TASK TO COMPLETE: Report each line from the entries in which "https" can be found.

____ DATA EXTRACTS

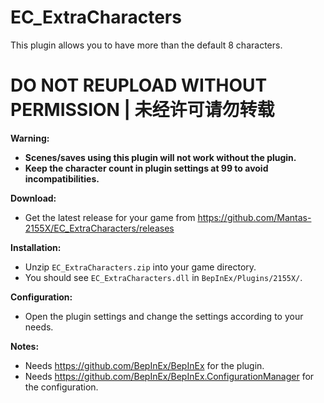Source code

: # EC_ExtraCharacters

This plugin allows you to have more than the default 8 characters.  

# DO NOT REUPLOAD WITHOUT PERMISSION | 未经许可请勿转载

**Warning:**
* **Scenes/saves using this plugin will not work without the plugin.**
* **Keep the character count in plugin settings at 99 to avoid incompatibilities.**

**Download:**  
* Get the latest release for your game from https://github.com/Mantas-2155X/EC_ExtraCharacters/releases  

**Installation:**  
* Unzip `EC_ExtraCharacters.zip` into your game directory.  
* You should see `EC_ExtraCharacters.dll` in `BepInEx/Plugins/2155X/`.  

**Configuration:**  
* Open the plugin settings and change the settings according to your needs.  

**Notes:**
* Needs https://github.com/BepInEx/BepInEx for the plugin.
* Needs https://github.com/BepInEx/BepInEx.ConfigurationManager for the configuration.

________

COMPLETED TASK:
* Get the latest release for your game from https://github.com/Mantas-2155X/EC_ExtraCharacters/releases  
* Needs https://github.com/BepInEx/BepInEx for the plugin.
* Needs https://github.com/BepInEx/BepInEx.ConfigurationManager for the configuration.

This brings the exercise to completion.